15. The liquid crystal display device according to claim 13,
wherein one slit is provided on the display region slit of the
pixel on the display region, and one slit is provided on the dummy
pixel region slit of the dummy pixel region.
16. The liquid crystal display device according to claim 13,
wherein a polarity of a picture signal applied to a pixel column on
the display region adjacent to the dummy pixel region is opposite
to a polarity of a picture signal applied to a pixel column on the
dummy pixel region adjacent to the display region.
17. The liquid crystal display device according to claim 16,
wherein an absolute value of the picture signal applied to the
pixel column on the dummy pixel region adjacent to the display
region is the same as or greater than an absolute value of the
picture signal applied to the pixel column on the display region
adjacent to the dummy pixel region.
Description
CLAIM OF PRIORITY
[0001] The present application claims priority from Japanese Patent
Application JP 2014-136788 filed on Jul. 2, 2014, the content of
which is hereby incorporated by reference into this
application.
BACKGROUND OF THE INVENTION
[0002] (1) Field of the Invention
[0003] The present disclosure relates to a display device, and more
specifically to a liquid crystal display device in a lateral
electric field mode excellent in viewing angle characteristics.
[0004] (2) Description of the Related Art
[0005] In the liquid crystal display device, a TFT substrate
includes a pixel having a pixel electrode, a thin film transistor
(a TFT), and the like formed in a matrix configuration, a counter
substrate is disposed opposite to the TFT substrate, and a liquid
crystal is sandwiched between the TFT substrate and the counter
substrate. An image is formed by controlling the optical
transmittance of liquid crystal molecules for individual pixels.
Since the liquid crystal display device is flat and light-weight,
the use is widely spread in various fields. Small-sized liquid
crystal display devices are widely used in a mobile telephone, a
DSC (Digital Still Camera), and the like.

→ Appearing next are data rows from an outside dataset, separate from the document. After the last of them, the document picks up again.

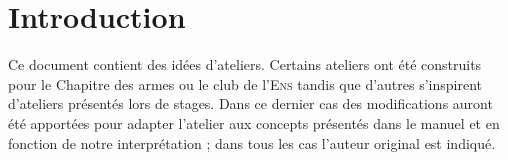 \section*{Introduction}


Ce document contient des idées d'ateliers.
Certains ateliers ont été construits pour le Chapitre des armes ou le club de l'\textsc{Ens} tandis que d'autres s'inspirent d'ateliers présentés lors de stages.
Dans ce dernier cas des modifications auront été apportées pour adapter l'atelier aux concepts présentés dans le manuel et en fonction de notre interprétation ; dans tous les cas l'auteur original est indiqué.


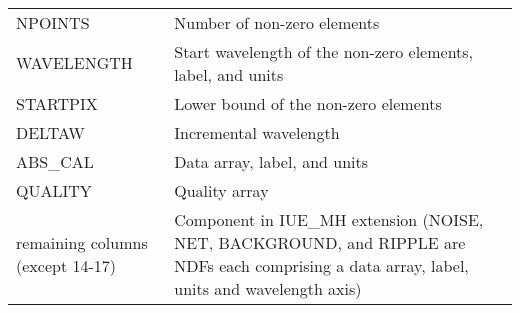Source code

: \documentclass[twoside,11pt]{starlink}
\begin{document}
{{{{            \\[\medskipamount]
            \begin{tabular}{p{32mm}p{90mm}}
            NPOINTS            &   Number of non-zero elements \\
            WAVELENGTH         &   Start wavelength of the non-zero
                                   elements, label, and units \\
            STARTPIX           &   Lower bound of the non-zero elements \\
            DELTAW             &   Incremental wavelength \\
            ABS\_CAL           &   Data array, label, and units \\
            QUALITY            &   Quality array \\
            remaining columns (except 14-17) &   Component in IUE\_MH extension
                                   (NOISE, NET, BACKGROUND, and RIPPLE are NDFs
                                   each comprising a data array, label,
                                   units and wavelength axis) \\
            \end{tabular}

}}}}
\end{document}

[0006] An alignment film is used to initially orientate liquid
crystal molecules. There are methods for aligning this alignment
film by a rubbing method and for aligning this alignment film by
applying polarized ultraviolet rays to the alignment film. In the
rubbing method, the surface of the alignment film is rubbed by a
cloth like material. In the rubbing, ionic foreign substances are
produced. Moreover, ionic foreign substances are also produced
caused by contamination due to manufacturing processes and a
manufacture apparatus and caused by degraded members configuring a
liquid crystal display device. These foreign substances
specifically exist on the peripheral portions to cause unevenness
around a screen.
[0007] Japanese Unexamined Patent Application Publication No. Hei10
(1999)-333182 describes a configuration in which a pixel pitch on a
dummy pixel region in the vertical direction or the lateral
direction is different from a pixel pitch on a display region in
order to confine ionic foreign substances on the dummy pixel region
on the peripheral portion of the display region.
SUMMARY OF THE INVENTION
[0008] In the liquid crystal display device, a problem is viewing
angle characteristics. The viewing angle characteristics are
phenomena that the luminance is changed or the chromaticity is
changed between the case where the screen is viewed from the front
and the case where the screen is viewed from the oblique direction.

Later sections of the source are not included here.